Her own interests are many. For example, Laurie has enjoyed participating in the arts and crafts festival experience. When groups of peers have travelled to the annual Andersonville fair and other festival sites, she has always been present to do her part in setting up and managing any booth.

She also loves music and is ready to sing and dance when music is played on campus. At the market, she is always in the first group to shell pecans or spring peas. In craft activities, she shares her creativity with others. Lately, Laurie has enjoyed making multi-colored potholders that she presents to guests and sells at Rudy’s Happy Patch Market.

Along with her creative outlets, Laurie has been working to improve her reading skills. Each weekday, she is assisted by peer education enthusiast Wanda Liles. And now we arrive at our moment of insight: while assisting Laurie, Wanda discovered a possible reason for her reading difficulty. It appeared that Laurie had difficulty seeing correctly.
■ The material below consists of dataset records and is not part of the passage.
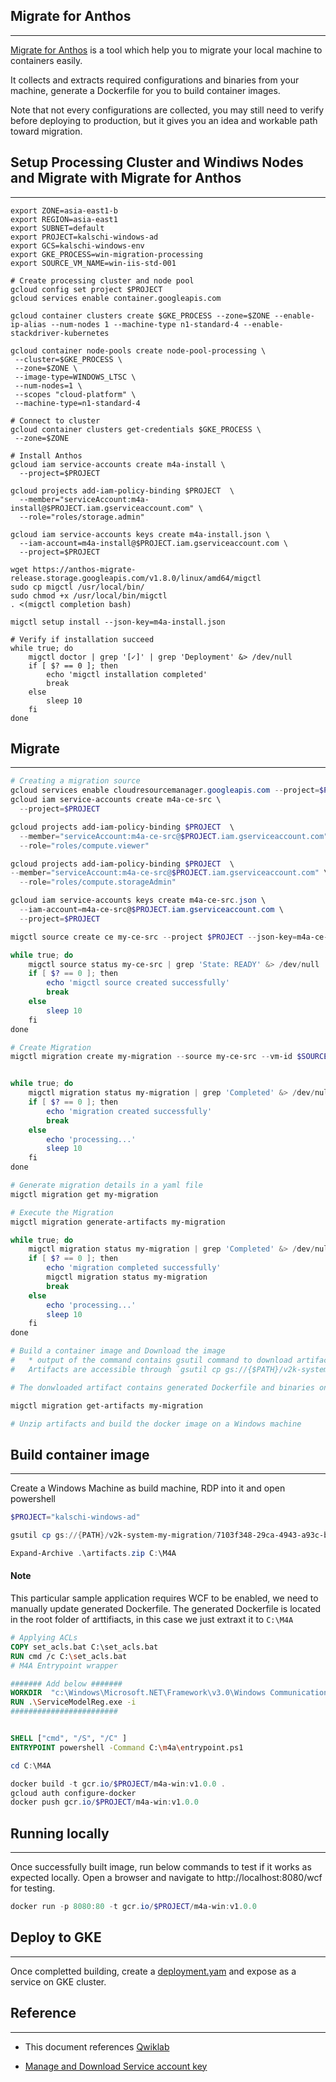 
## Migrate for Anthos
---

[Migrate for Anthos](https://cloud.google.com/migrate/anthos) is a tool which help you to migrate your local machine to containers easily.

It collects and extracts required configurations and binaries from your machine, generate a Dockerfile for you to build container images.

Note that not every configurations are collected, you may still need to verify before deploying to production, but it gives you an idea and workable path toward migration.

## Setup Processing Cluster and Windiws Nodes and Migrate with Migrate for Anthos
---

```shell
export ZONE=asia-east1-b
export REGION=asia-east1
export SUBNET=default
export PROJECT=kalschi-windows-ad
export GCS=kalschi-windows-env
export GKE_PROCESS=win-migration-processing
export SOURCE_VM_NAME=win-iis-std-001

# Create processing cluster and node pool
gcloud config set project $PROJECT
gcloud services enable container.googleapis.com

gcloud container clusters create $GKE_PROCESS --zone=$ZONE --enable-ip-alias --num-nodes 1 --machine-type n1-standard-4 --enable-stackdriver-kubernetes

gcloud container node-pools create node-pool-processing \
 --cluster=$GKE_PROCESS \
 --zone=$ZONE \
 --image-type=WINDOWS_LTSC \
 --num-nodes=1 \
 --scopes "cloud-platform" \
 --machine-type=n1-standard-4

# Connect to cluster
gcloud container clusters get-credentials $GKE_PROCESS \
 --zone=$ZONE

# Install Anthos
gcloud iam service-accounts create m4a-install \
  --project=$PROJECT

gcloud projects add-iam-policy-binding $PROJECT  \
  --member="serviceAccount:m4a-install@$PROJECT.iam.gserviceaccount.com" \
  --role="roles/storage.admin"

gcloud iam service-accounts keys create m4a-install.json \
  --iam-account=m4a-install@$PROJECT.iam.gserviceaccount.com \
  --project=$PROJECT

wget https://anthos-migrate-release.storage.googleapis.com/v1.8.0/linux/amd64/migctl
sudo cp migctl /usr/local/bin/
sudo chmod +x /usr/local/bin/migctl
. <(migctl completion bash)

migctl setup install --json-key=m4a-install.json

# Verify if installation succeed
while true; do
    migctl doctor | grep '[✓]' | grep 'Deployment' &> /dev/null
    if [ $? == 0 ]; then
        echo 'migctl installation completed'
        break
    else
        sleep 10
    fi
done
```

## Migrate
---

```powershell
# Creating a migration source
gcloud services enable cloudresourcemanager.googleapis.com --project=$PROJECT
gcloud iam service-accounts create m4a-ce-src \
  --project=$PROJECT

gcloud projects add-iam-policy-binding $PROJECT  \
  --member="serviceAccount:m4a-ce-src@$PROJECT.iam.gserviceaccount.com" \
  --role="roles/compute.viewer"

gcloud projects add-iam-policy-binding $PROJECT  \
--member="serviceAccount:m4a-ce-src@$PROJECT.iam.gserviceaccount.com" \
  --role="roles/compute.storageAdmin"

gcloud iam service-accounts keys create m4a-ce-src.json \
  --iam-account=m4a-ce-src@$PROJECT.iam.gserviceaccount.com \
  --project=$PROJECT

migctl source create ce my-ce-src --project $PROJECT --json-key=m4a-ce-src.json

while true; do
    migctl source status my-ce-src | grep 'State: READY' &> /dev/null
    if [ $? == 0 ]; then
        echo 'migctl source created successfully'
        break
    else
        sleep 10
    fi
done

# Create Migration
migctl migration create my-migration --source my-ce-src --vm-id $SOURCE_VM_NAME --intent Image --os-type=Windows


while true; do
    migctl migration status my-migration | grep 'Completed' &> /dev/null
    if [ $? == 0 ]; then
        echo 'migration created successfully'
        break
    else   
        echo 'processing...'
        sleep 10
    fi
done

# Generate migration details in a yaml file
migctl migration get my-migration

# Execute the Migration
migctl migration generate-artifacts my-migration

while true; do
    migctl migration status my-migration | grep 'Completed' &> /dev/null
    if [ $? == 0 ]; then
        echo 'migration completed successfully'
        migctl migration status my-migration
        break
    else   
        echo 'processing...'
        sleep 10
    fi
done

# Build a container image and Download the image
#   * output of the command contains gsutil command to download artifact
#   Artifacts are accessible through `gsutil cp gs://{$PATH}/v2k-system-my-migration/7103f348-29ca-4943-a93c-b47bc29c0245/artifacts.zip /home/michi/src/gcp-handson/windows-2tiers-application`

# The donwloaded artifact contains generated Dockerfile and binaries on the source machine that is required for containerize

migctl migration get-artifacts my-migration

# Unzip artifacts and build the docker image on a Windows machine

```
## Build container image
---

Create a Windows Machine as build machine, RDP into it and open powershell


```powershell
$PROJECT="kalschi-windows-ad"

gsutil cp gs://{PATH}/v2k-system-my-migration/7103f348-29ca-4943-a93c-b47bc29c0245/artifacts.zip .

Expand-Archive .\artifacts.zip C:\M4A


```

#### Note

This particular sample application requires WCF to be enabled, we need to manually update generated Dockerfile. The generated Dockerfile is located in the root folder of arttifiacts, in this case we just extraxt it to `C:\M4A`

```Dockerfile
# Applying ACLs
COPY set_acls.bat C:\set_acls.bat
RUN cmd /c C:\set_acls.bat
# M4A Entrypoint wrapper

####### Add below ####### 
WORKDIR  "c:\Windows\Microsoft.NET\Framework\v3.0\Windows Communication Foundation"
RUN .\ServiceModelReg.exe -i
########################


SHELL ["cmd", "/S", "/C" ]
ENTRYPOINT powershell -Command C:\m4a\entrypoint.ps1 

```

```powershell
cd C:\M4A

docker build -t gcr.io/$PROJECT/m4a-win:v1.0.0 .
gcloud auth configure-docker
docker push gcr.io/$PROJECT/m4a-win:v1.0.0

```
## Running locally
---

Once successfully built image, run below commands to test if it works as expected locally. Open a browser and navigate  to http://localhost:8080/wcf for testing.

```powershell
docker run -p 8080:80 -t gcr.io/$PROJECT/m4a-win:v1.0.0
```

## Deploy to GKE
---

Once completted building, create a [deployment.yam](./assets/migrate-for-anthos/deployment.yaml) and expose as a service on GKE cluster.



## Reference
---

* This document references [Qwiklab](https://www.qwiklabs.com/focuses/15534?catalog_rank=%7B%22rank%22%3A1%2C%22num_filters%22%3A0%2C%22has_search%22%3Atrue%7D&parent=catalog&search_id=11730390)

* [Manage and Download Service account key](https://cloud.google.com/iam/docs/creating-managing-service-account-keys#iam-service-account-keys-create-gcloud)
Within a few weeks, Laurie was scheduled for cataract surgery. A few days after receiving the surgery for her right eye, Laurie was excited about the improvement.

“I want to learn to read better and more,” Laurie stated. “I know that I can improve my reading with better sight. Praise God for this operation!”

Surgery on Laurie’s left eye is scheduled in two weeks. In the meantime, she is sharing her progress and hopes for the future with everyone she meets.

In the photo above, Wanda Liles, left, assists Laurie Slaton her reading efforts, as Laurie wears her protective glasses after cataract surgery.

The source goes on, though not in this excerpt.